W. Jackson Street reopens at cleanup site
As cleanup work continues at the site of last month's explosion, fire and spill at Southern Energy, West Jackson Street has been reopened to traffic.
Certified Hazardous Materials Manager Bobby Kenner of First Response informed Shelbyville officials late Friday that the primary site work within the area of the road is complete.
The remaining liquid storage tanks which had lined the street have been removed, Kenner said, and the soils that were previously stockpiled along the road's shoulder and basin embankment were removed in previous weeks.
The proper removal of liquids from the tanks, as well as the ultimate removal of the tanks themselves "was in line with the agenda set forth within the attached EPA work plans," Kenner said.

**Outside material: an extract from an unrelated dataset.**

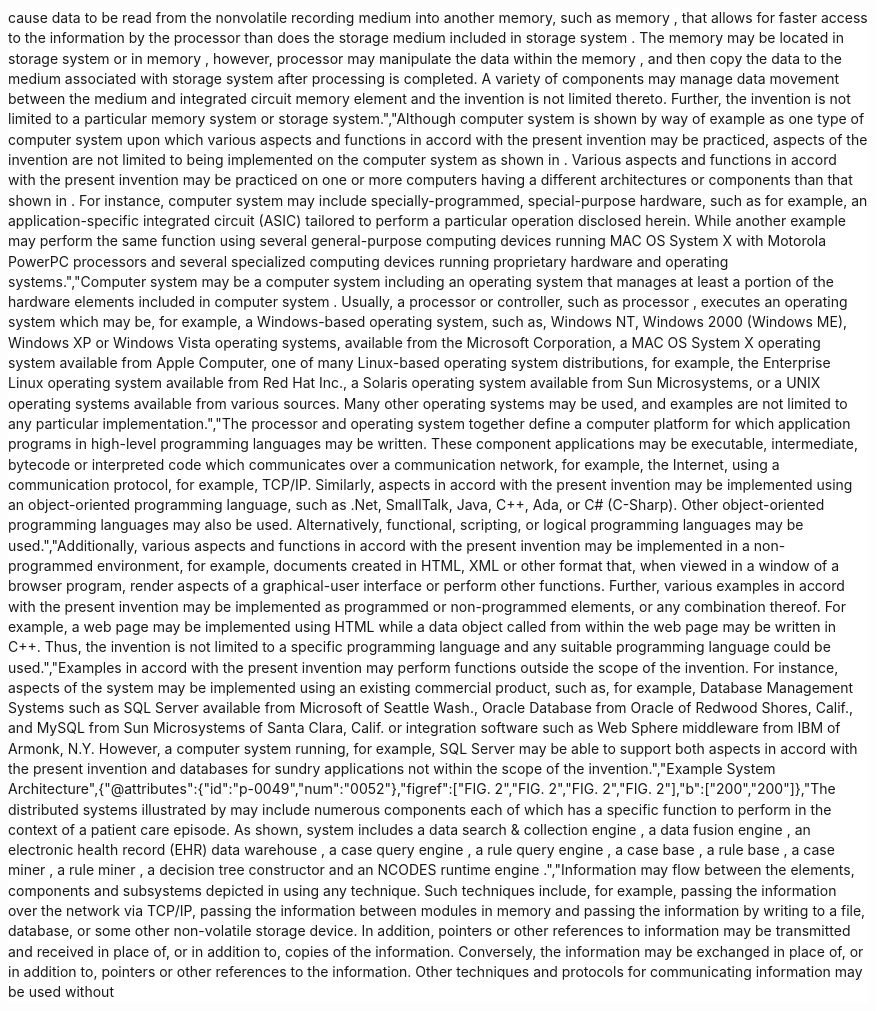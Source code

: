 cause data to be read from the nonvolatile recording medium into another memory, such as memory , that allows for faster access to the information by the processor than does the storage medium included in storage system . The memory may be located in storage system  or in memory , however, processor  may manipulate the data within the memory , and then copy the data to the medium associated with storage system  after processing is completed. A variety of components may manage data movement between the medium and integrated circuit memory element and the invention is not limited thereto. Further, the invention is not limited to a particular memory system or storage system.","Although computer system  is shown by way of example as one type of computer system upon which various aspects and functions in accord with the present invention may be practiced, aspects of the invention are not limited to being implemented on the computer system as shown in . Various aspects and functions in accord with the present invention may be practiced on one or more computers having a different architectures or components than that shown in . For instance, computer system  may include specially-programmed, special-purpose hardware, such as for example, an application-specific integrated circuit (ASIC) tailored to perform a particular operation disclosed herein. While another example may perform the same function using several general-purpose computing devices running MAC OS System X with Motorola PowerPC processors and several specialized computing devices running proprietary hardware and operating systems.","Computer system  may be a computer system including an operating system that manages at least a portion of the hardware elements included in computer system . Usually, a processor or controller, such as processor , executes an operating system which may be, for example, a Windows-based operating system, such as, Windows NT, Windows 2000 (Windows ME), Windows XP or Windows Vista operating systems, available from the Microsoft Corporation, a MAC OS System X operating system available from Apple Computer, one of many Linux-based operating system distributions, for example, the Enterprise Linux operating system available from Red Hat Inc., a Solaris operating system available from Sun Microsystems, or a UNIX operating systems available from various sources. Many other operating systems may be used, and examples are not limited to any particular implementation.","The processor and operating system together define a computer platform for which application programs in high-level programming languages may be written. These component applications may be executable, intermediate, bytecode or interpreted code which communicates over a communication network, for example, the Internet, using a communication protocol, for example, TCP\/IP. Similarly, aspects in accord with the present invention may be implemented using an object-oriented programming language, such as .Net, SmallTalk, Java, C++, Ada, or C# (C-Sharp). Other object-oriented programming languages may also be used. Alternatively, functional, scripting, or logical programming languages may be used.","Additionally, various aspects and functions in accord with the present invention may be implemented in a non-programmed environment, for example, documents created in HTML, XML or other format that, when viewed in a window of a browser program, render aspects of a graphical-user interface or perform other functions. Further, various examples in accord with the present invention may be implemented as programmed or non-programmed elements, or any combination thereof. For example, a web page may be implemented using HTML while a data object called from within the web page may be written in C++. Thus, the invention is not limited to a specific programming language and any suitable programming language could be used.","Examples in accord with the present invention may perform functions outside the scope of the invention. For instance, aspects of the system may be implemented using an existing commercial product, such as, for example, Database Management Systems such as SQL Server available from Microsoft of Seattle Wash., Oracle Database from Oracle of Redwood Shores, Calif., and MySQL from Sun Microsystems of Santa Clara, Calif. or integration software such as Web Sphere middleware from IBM of Armonk, N.Y. However, a computer system running, for example, SQL Server may be able to support both aspects in accord with the present invention and databases for sundry applications not within the scope of the invention.","Example System Architecture",{"@attributes":{"id":"p-0049","num":"0052"},"figref":["FIG. 2","FIG. 2","FIG. 2","FIG. 2"],"b":["200","200"]},"The distributed systems illustrated by  may include numerous components each of which has a specific function to perform in the context of a patient care episode. As shown, system  includes a data search & collection engine , a data fusion engine , an electronic health record (EHR) data warehouse , a case query engine , a rule query engine , a case base , a rule base , a case miner , a rule miner , a decision tree constructor  and an NCODES runtime engine .","Information may flow between the elements, components and subsystems depicted in  using any technique. Such techniques include, for example, passing the information over the network via TCP\/IP, passing the information between modules in memory and passing the information by writing to a file, database, or some other non-volatile storage device. In addition, pointers or other references to information may be transmitted and received in place of, or in addition to, copies of the information. Conversely, the information may be exchanged in place of, or in addition to, pointers or other references to the information. Other techniques and protocols for communicating information may be used without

Kenner also noted this also holds true for the "stockpiled soils previously staged off-site that are now on Southern Energy's property and being handled for disposal."
Waiting on report
Fire Chief Ricky McConnell said last month that the blaze and explosion was sparked when methanol was being transferred from a tractor-trailer to a permanent tank in a warehouse area of the building, which also housed the firm's corporate offices.
However, the state fire marshal's report on the incident "is not finished yet," Kate Abernathy, public information officer for the Tennessee Department of Commerce and Insurance told the T-G Monday.
Southern Energy's contractor, First Response, is coordinating the disposal of wastewater collected during the initial response to the spill, said Environmental Protection Agency (EPA) on-scene coordinator Steve Spurlin,
That wastewater could not be discharged to the city's treatment plant due to it containing higher levels of oil, Spurlin explained, and Southern Energy is conducting the transport and disposal of soils staged on their property.
The soils will remain covered during periods when load out is not occurring, and the remaining task requiring EPA involvement is the demolition and disposal of the tanks and tank farm area, Spurlin said.
Southern Energy will maintain a cover over the tank farm area and contingency runoff controls on the site until insurance inspectors return in early January to complete their investigation, the EPA official said.
"After that, it is EPA's understanding that (Southern Energy) will address the remaining residual waste associated with the tank farm," Spurlin explained, adding that the methanol tanker and tank have been emptied and pose no hazards.
Spurlin also said the state department of environment and conservation (TDEC) has given approval for First Response to cease periodic testing of the basin waste water "as data indicates there is no increase in oil content as compared to normal influent storm water to the basin."
First Response will remove the boom and absorbent boom placed in the basin and at the out fall as a contingency measure at the first of the year, the EPA official said.